Pourtant, note le démographe Gilles Pison, "cette hausse a surpris, car on attendait plutôt il y a un an, sur la base des analyses passées, une baisse de fécondité en 2010". "L'augmentation du chômage allait, pensait-on, faire reculer la fécondité, en raison des incertitudes sur l'avenir". Ainsi, aux États-Unis, l'indicateur de fécondité est passé de 2,12 enfants par femme en 2007 au début de la crise à 2,08 en 2008 et 2,01 en 2009. Et "il pourrait encore baisser en 2010".
Générosité des aides financières
Et pourtant, "il n'en est rien dans le cas de la France", relève M. Pison dans une étude publiée jeudi par l'Institut national des études démographiques (Ined). Certaines récessions - dans les années 30, mais aussi celles de 1975 ou de 1993 en France - avaient pourtant entraîné une légère baisse des naissances. Mais pas toutes les récessions et pas dans tous les pays, preuve que les relations entre économie et fécondité sont complexes. En effet, note le démographe, "les facteurs influençant la fécondité sont nombreux, peuvent interagir" et "jouer dans des sens opposés pour différents sous-groupes de la population, ce qui rend la prévision difficile".
Par exemple, certains couples confrontés au chômage peuvent reporter une naissance dans l'attente de jours meilleurs ou au contraire profiter d'une période sans travail pour pouponner. Le démographe observe néanmoins certaines constantes, qui montrent qu'au final les effets des indicateurs économiques (PIB, moral des ménages, chômage...) sur la fécondité "restent modestes." Les effets sont en outre particulièrement faibles dans les pays "ayant développé de longue date une politique familiale et un système de sécurité sociale assurant une certaine protection en matière d'emploi, de santé et de logement", comme la France.

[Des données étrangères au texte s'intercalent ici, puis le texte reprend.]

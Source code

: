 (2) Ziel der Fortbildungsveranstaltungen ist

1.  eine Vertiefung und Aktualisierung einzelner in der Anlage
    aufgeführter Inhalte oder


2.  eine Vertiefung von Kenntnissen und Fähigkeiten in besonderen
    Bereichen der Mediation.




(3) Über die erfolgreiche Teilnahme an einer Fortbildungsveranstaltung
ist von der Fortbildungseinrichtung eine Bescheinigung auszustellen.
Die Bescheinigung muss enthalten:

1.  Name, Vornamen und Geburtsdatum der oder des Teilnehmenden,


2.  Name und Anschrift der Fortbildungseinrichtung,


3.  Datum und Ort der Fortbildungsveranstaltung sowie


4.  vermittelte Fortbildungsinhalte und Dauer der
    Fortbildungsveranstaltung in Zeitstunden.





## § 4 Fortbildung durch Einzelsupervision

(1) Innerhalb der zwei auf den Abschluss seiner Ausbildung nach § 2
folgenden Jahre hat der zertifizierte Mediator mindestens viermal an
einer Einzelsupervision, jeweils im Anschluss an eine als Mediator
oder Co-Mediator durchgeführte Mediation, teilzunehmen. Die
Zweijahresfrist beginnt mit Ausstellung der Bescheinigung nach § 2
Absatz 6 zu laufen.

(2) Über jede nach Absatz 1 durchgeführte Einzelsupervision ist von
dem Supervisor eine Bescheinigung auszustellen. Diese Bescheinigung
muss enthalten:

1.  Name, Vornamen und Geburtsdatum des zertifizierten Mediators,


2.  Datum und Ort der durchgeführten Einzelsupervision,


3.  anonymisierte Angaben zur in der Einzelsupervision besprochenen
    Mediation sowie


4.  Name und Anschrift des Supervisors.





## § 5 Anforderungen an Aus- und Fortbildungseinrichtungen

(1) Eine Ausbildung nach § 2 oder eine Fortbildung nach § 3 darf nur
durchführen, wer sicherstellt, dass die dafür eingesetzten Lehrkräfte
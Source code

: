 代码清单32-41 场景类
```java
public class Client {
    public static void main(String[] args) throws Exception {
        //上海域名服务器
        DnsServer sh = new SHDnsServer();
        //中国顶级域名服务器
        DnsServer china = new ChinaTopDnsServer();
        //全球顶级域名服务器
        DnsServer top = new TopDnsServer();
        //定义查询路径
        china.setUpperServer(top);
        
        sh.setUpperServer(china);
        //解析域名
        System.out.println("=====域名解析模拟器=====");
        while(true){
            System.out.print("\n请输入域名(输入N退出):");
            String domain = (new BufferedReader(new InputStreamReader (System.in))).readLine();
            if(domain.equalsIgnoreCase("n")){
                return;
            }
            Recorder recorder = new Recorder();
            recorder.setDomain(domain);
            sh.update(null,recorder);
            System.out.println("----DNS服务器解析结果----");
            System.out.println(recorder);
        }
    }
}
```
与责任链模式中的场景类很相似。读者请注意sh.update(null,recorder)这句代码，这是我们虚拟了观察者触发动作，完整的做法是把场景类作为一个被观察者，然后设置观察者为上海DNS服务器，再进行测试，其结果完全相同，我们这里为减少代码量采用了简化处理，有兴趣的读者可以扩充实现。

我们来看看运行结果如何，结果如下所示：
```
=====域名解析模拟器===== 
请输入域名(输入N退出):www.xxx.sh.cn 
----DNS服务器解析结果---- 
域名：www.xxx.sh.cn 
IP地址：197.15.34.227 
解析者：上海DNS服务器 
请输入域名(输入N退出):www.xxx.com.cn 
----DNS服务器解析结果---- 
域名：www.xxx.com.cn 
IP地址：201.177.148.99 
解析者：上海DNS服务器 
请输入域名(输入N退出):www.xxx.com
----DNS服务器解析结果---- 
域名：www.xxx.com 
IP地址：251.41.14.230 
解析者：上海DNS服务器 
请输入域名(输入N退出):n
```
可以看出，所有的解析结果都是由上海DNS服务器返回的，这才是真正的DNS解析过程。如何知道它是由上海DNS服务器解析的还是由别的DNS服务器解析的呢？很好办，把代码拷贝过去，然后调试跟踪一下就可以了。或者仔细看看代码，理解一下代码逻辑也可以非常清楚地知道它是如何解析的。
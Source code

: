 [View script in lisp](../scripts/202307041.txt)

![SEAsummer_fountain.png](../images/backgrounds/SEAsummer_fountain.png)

Politique familiale stable
L'Hexagone se caractérise par "la générosité de ses aides financières et surtout fiscales" pour les parents, abondent l'économiste Olivier Thévenon et la sociologue Anne Gauthier dans une étude publiée en 2010 par la Caisse nationale des allocations familiales. Ces aides "semblent avoir un impact avéré" sur la fécondité, observent-ils, même si, là encore, l'effet est "limité". Mais leur rôle est aussi indirect. En France, la politique familiale est stable, ancienne et pratiquement jamais remise en cause : ce contexte de "confiance" est "certainement l'une des raisons de la relative stabilité des niveaux de fécondité".
Pour autant, pour Gilles Pison, les effets de la crise ne sont pas totalement nuls en France : "on peut penser que la fécondité a subi un certain ralentissement" à cause de la conjoncture. "Sans la crise, les naissances auraient sans doute pu être encore plus nombreuses en 2010", estime-t-il. Mais aucune raison de s'inquiéter. C'est une constante quand on observe les relations entre économie et fécondité : la crise "ne réduit pas les naissances, elle les retarde", souligne le démographe. Autrement dit, les enfants naîtront un peu plus tard. Au final, le nombre total d'enfants sera le même, malgré les aléas de la conjoncture.